The respiratory mechanism of the pediatric patient varies from the adult in both anatomy and physiology. As children grow, the airway enlarges and moves more caudally as the c-spine elongates. The pediatric airway overall has poorly developed cartilaginous integrity allowing for more laxity throughout the airway. Another important distinction is the narrowest point in the airway in adults is at the cords versus below the cords for children. Some of the important anatomic differences are listed below.

An important aspect of the narrow airway in children is that resistance is significantly increased. The formula to consider is
R ~ 8l / r4
R – resistance, l – length, r – radius
Small changes in the airway radius will therefore increase the resistance to the fourth power. Therefore, a small amount of post-extubation sub-glottic edema will significantly increase the work of breathing for an infant. Children also have a smaller forced residual capacity (FRC) defined as the residual volume plus the expiratory reserve volume. Physiologically, FRC occurs when the outward pull of the chest wall equals the inward collapse of the lungs.
FRC essentially acts as a respiratory reserve. When patients begin to develop respiratory distress, an increased FRC equates to a longer period of time prior to respiratory failure. The reduced FRC is important in two particular circumstances. First, it can be decreased by up to 30% in a supine patient as compared to a sitting patient. As the abdominal contents push up on the diaphragm in a supine patient, the FRC is affected. This situation is amplified in pediatric patients because of a compliant chest wall, small thoracic cage, and large abdominal contents.

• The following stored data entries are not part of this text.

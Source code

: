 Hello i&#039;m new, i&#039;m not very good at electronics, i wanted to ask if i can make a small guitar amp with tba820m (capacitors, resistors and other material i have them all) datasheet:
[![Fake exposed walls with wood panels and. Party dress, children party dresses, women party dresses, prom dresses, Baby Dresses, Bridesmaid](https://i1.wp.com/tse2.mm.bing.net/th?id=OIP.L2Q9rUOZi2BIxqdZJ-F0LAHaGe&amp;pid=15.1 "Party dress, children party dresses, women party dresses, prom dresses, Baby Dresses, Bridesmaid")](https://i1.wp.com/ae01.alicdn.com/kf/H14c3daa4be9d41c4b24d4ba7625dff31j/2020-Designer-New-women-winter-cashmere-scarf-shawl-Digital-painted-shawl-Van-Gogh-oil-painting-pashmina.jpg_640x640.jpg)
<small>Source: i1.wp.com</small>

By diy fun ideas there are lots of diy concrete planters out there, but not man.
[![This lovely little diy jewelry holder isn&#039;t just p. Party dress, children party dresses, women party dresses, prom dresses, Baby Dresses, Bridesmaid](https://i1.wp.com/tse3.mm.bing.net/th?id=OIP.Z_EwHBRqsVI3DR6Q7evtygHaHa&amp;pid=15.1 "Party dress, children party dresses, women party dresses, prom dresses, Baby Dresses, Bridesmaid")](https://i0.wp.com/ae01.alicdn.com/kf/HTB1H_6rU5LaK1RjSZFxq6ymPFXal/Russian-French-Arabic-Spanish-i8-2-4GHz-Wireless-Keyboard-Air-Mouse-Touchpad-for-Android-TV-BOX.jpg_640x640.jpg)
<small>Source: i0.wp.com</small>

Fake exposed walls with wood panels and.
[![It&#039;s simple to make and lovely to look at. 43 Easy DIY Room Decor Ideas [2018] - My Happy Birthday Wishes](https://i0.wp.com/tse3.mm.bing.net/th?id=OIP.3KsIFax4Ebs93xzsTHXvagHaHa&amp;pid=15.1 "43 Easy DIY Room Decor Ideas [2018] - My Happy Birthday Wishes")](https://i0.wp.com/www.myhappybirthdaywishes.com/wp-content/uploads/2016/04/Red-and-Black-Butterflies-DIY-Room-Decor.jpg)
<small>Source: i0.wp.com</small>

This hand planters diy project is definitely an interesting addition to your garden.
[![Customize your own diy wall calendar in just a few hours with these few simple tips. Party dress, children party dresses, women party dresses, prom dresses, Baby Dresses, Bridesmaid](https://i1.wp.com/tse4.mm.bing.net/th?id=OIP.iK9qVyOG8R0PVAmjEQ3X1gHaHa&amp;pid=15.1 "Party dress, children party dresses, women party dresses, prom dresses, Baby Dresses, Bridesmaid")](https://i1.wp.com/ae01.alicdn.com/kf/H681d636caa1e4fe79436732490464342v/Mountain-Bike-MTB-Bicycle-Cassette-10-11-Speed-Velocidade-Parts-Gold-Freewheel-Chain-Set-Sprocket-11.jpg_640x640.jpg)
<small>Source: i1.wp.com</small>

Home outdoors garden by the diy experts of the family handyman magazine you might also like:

Second, while pre-oxygenating a patient prior to intubation the reduced FRC decreases the amount of time allowed to establish an endotracheal tube prior to desaturation.
There are also many physiologic differences in respiratory mechanisms between children and adults. Children have a more complaint trachea, larynx, and bronchi due to poor cartilaginous integrity. This in turn allows for dynamic airway compression, i.e. a greater negative inspiratory force “sucks in” the floppy airway and decreases airway diameter. This in turn increases the work of breathing by increasing the negative inspiratory pressure generated. A vicious cycle is created which may eventually lead to respiratory failure: subglottic stenosis ⇒ ⇑ negative inspiratory force ⇒ airway collapse ⇒ ⇑ subglottic stenosis ⇒ ⇑ negative inspiratory force ⇒ ⇑ work of breathing ⇒⇒ respiratory failure. Pediatric patients also have more compliant chest walls also increasing the work of breathing – i.e. the outward pull of the chest is greater.

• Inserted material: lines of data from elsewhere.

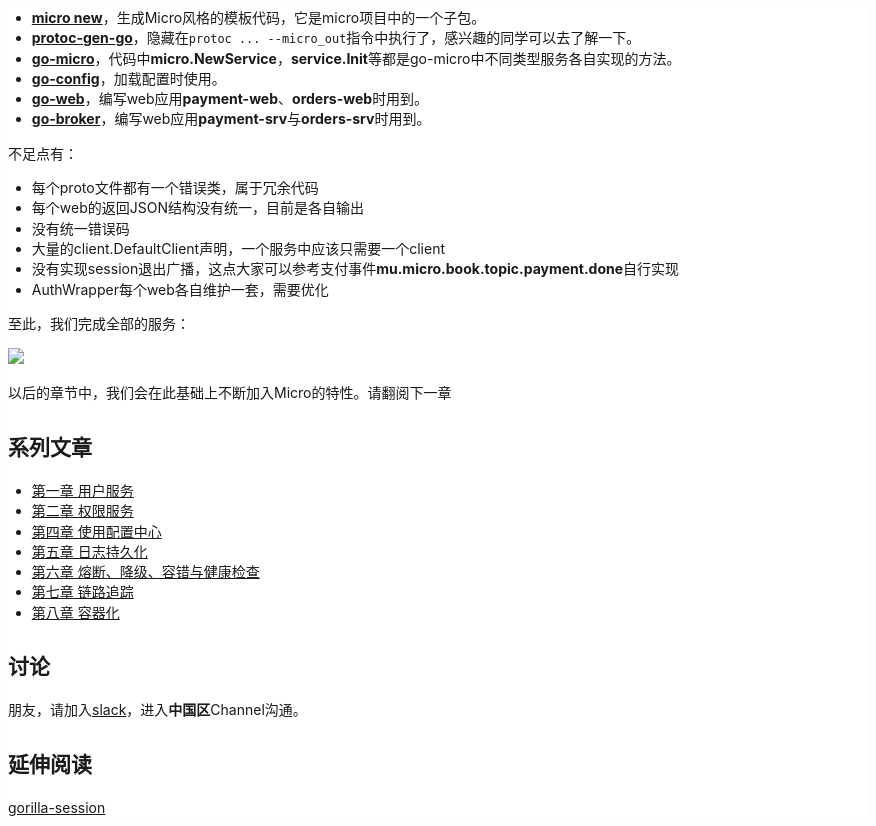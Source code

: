 - [**micro new**][micro-new-code]，生成Micro风格的模板代码，它是micro项目中的一个子包。
- [**protoc-gen-go**][protoc-gen-go]，隐藏在`protoc ... --micro_out`指令中执行了，感兴趣的同学可以去了解一下。
- [**go-micro**][go-micro]，代码中**micro.NewService**，**service.Init**等都是go-micro中不同类型服务各自实现的方法。
- [**go-config**][go-config]，加载配置时使用。
- [**go-web**][go-web]，编写web应用**payment-web**、**orders-web**时用到。
- [**go-broker**][go-broker]，编写web应用**payment-srv**与**orders-srv**时用到。

不足点有：

- 每个proto文件都有一个错误类，属于冗余代码
- 每个web的返回JSON结构没有统一，目前是各自输出
- 没有统一错误码
- 大量的client.DefaultClient声明，一个服务中应该只需要一个client
- 没有实现session退出广播，这点大家可以参考支付事件**mu.micro.book.topic.payment.done**自行实现
- AuthWrapper每个web各自维护一套，需要优化

至此，我们完成全部的服务：

![](../docs/part3_done_services.png)

以后的章节中，我们会在此基础上不断加入Micro的特性。请翻阅下一章

## 系列文章

- [第一章 用户服务][第一章]
- [第二章 权限服务][第二章]
- [第四章 使用配置中心][第四章]
- [第五章 日志持久化][第五章]
- [第六章 熔断、降级、容错与健康检查][第六章]
- [第七章 链路追踪][第七章]
- [第八章 容器化][第八章]

## 讨论

朋友，请加入[slack](http://slack.micro.mu/)，进入**中国区**Channel沟通。

## 延伸阅读

[gorilla-session][gorilla-session]

[micro-new]: https://github.com/micro-in-cn/tutorials/examples/tree/master/middle-practices/micro-new
[protoc-gen-go]: https://github.com/micro/protoc-gen-micro
[micro-new-code]: https://github.com/micro/micro/tree/master/new
[go-micro]: https://github.com/micro/go-micro
[go-config]: https://github.com/micro/go-micro/config
[go-web]: https://github.com/micro/go-web
[go-broker]: https://github.com/micro/go-micro/broker
[jwt]: https://jwt.io/introduction/
[gorilla-session]: https://github.com/gorilla/sessions

[第一章]: ../part1
[第二章]: ../part2
[第四章]: ../part4
[第五章]: ../part5
[第六章]: ../part6
[第七章]: ../part7
[第八章]: ../part8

Infants are dependent on functional diaphragms for adequate ventilation. The accessory muscles contribute less to the overall work of breathing in infants as compared to older children and adults. Therefore, a non-functional diaphragm often leads to respiratory failure. Diaphragmatic fatigue is one amongst several potential causes of respiratory failure and apnea in young patients with RSV bronchilitis.

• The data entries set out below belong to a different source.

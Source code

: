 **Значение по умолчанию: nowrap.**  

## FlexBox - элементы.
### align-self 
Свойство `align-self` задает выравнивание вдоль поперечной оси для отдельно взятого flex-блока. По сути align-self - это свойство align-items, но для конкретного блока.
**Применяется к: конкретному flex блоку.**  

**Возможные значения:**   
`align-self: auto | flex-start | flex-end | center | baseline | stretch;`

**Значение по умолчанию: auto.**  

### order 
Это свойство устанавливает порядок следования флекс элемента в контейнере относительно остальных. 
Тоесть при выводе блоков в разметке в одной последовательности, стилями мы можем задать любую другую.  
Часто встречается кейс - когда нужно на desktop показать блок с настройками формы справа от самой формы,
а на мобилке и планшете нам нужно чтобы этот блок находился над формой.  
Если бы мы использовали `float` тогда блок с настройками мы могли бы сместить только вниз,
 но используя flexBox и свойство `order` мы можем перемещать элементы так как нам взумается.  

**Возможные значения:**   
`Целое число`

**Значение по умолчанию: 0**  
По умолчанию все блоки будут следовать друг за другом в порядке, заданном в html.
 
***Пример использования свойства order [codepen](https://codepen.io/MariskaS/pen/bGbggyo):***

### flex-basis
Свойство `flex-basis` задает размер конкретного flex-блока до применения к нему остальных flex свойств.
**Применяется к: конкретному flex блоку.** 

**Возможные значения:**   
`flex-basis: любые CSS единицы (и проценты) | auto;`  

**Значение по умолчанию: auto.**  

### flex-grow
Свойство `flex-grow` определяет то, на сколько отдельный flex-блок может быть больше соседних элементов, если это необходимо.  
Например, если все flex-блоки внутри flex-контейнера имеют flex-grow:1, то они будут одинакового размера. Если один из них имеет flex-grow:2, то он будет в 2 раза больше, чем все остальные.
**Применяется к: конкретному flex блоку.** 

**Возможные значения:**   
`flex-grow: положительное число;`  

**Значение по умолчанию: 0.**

Finally, the respiratory muscles themselves have a significant oxygen and metabolite requirement in children. In pediatric patients the work of breathing can account for up to 40% of the cardiac output, particularly in stressed conditions.
This cursory discussion of the pediatric respiratory anatomy and physiology allows one to appreciate the significant differences between children and adults. Therefore, the child with respiratory distress / failure should be approached and treated with urgency, vigilance, and caution.